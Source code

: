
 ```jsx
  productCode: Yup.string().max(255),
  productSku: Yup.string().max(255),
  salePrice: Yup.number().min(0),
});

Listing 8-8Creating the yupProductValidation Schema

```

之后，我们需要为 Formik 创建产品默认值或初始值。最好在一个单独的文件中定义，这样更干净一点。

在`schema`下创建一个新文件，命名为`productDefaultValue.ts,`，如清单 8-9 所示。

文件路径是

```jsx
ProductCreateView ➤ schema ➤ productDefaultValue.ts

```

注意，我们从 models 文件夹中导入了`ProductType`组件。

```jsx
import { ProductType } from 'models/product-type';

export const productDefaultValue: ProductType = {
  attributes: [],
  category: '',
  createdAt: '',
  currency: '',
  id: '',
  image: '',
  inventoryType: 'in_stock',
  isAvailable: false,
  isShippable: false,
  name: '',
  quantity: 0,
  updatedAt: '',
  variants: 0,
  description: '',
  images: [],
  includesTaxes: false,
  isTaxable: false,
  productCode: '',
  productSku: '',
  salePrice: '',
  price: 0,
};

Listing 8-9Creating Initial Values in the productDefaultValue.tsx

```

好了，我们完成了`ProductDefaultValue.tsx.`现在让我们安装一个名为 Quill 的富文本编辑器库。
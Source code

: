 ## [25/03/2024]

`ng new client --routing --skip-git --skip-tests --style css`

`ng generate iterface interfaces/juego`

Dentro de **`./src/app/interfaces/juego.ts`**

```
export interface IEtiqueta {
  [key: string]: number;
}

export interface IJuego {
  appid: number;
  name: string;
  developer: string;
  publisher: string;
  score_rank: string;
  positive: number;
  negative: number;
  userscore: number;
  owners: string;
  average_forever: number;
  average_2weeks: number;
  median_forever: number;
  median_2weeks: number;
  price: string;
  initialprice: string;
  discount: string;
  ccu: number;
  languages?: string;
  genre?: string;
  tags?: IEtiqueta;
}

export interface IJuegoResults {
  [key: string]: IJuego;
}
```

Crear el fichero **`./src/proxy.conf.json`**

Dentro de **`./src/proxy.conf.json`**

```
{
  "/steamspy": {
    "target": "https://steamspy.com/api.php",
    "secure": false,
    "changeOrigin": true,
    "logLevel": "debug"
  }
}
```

## ASSIGNED TASK
Output the records above in full, with nothing altered.

## RESULT OF THE TASK
Source code

:
 ```jsx
  productCode: Yup.string().max(255),
  productSku: Yup.string().max(255),
  salePrice: Yup.number().min(0),
});

Listing 8-8Creating the yupProductValidation Schema

```

之后，我们需要为 Formik 创建产品默认值或初始值。最好在一个单独的文件中定义，这样更干净一点。

在`schema`下创建一个新文件，命名为`productDefaultValue.ts,`，如清单 8-9 所示。

文件路径是

```jsx
ProductCreateView ➤ schema ➤ productDefaultValue.ts

```

注意，我们从 models 文件夹中导入了`ProductType`组件。

```jsx
import { ProductType } from 'models/product-type';

export const productDefaultValue: ProductType = {
  attributes: [],
  category: '',
  createdAt: '',
  currency: '',
  id: '',
  image: '',
  inventoryType: 'in_stock',
  isAvailable: false,
  isShippable: false,
  name: '',
  quantity: 0,
  updatedAt: '',
  variants: 0,
  description: '',
  images: [],
  includesTaxes: false,
  isTaxable: false,
  productCode: '',
  productSku: '',
  salePrice: '',
  price: 0,
};

Listing 8-9Creating Initial Values in the productDefaultValue.tsx

```

好了，我们完成了`ProductDefaultValue.tsx.`现在让我们安装一个名为 Quill 的富文本编辑器库。
Source code

: ## [25/03/2024]

`ng new client --routing --skip-git --skip-tests --style css`

`ng generate iterface interfaces/juego`

Dentro de **`./src/app/interfaces/juego.ts`**

```
export interface IEtiqueta {
  [key: string]: number;
}

export interface IJuego {
  appid: number;
  name: string;
  developer: string;
  publisher: string;
  score_rank: string;
  positive: number;
  negative: number;
  userscore: number;
  owners: string;
  average_forever: number;
  average_2weeks: number;
  median_forever: number;
  median_2weeks: number;
  price: string;
  initialprice: string;
  discount: string;
  ccu: number;
  languages?: string;
  genre?: string;
  tags?: IEtiqueta;
}

export interface IJuegoResults {
  [key: string]: IJuego;
}
```

Crear el fichero **`./src/proxy.conf.json`**

Dentro de **`./src/proxy.conf.json`**

```
{
  "/steamspy": {
    "target": "https://steamspy.com/api.php",
    "secure": false,
    "changeOrigin": true,
    "logLevel": "debug"
  }
}
```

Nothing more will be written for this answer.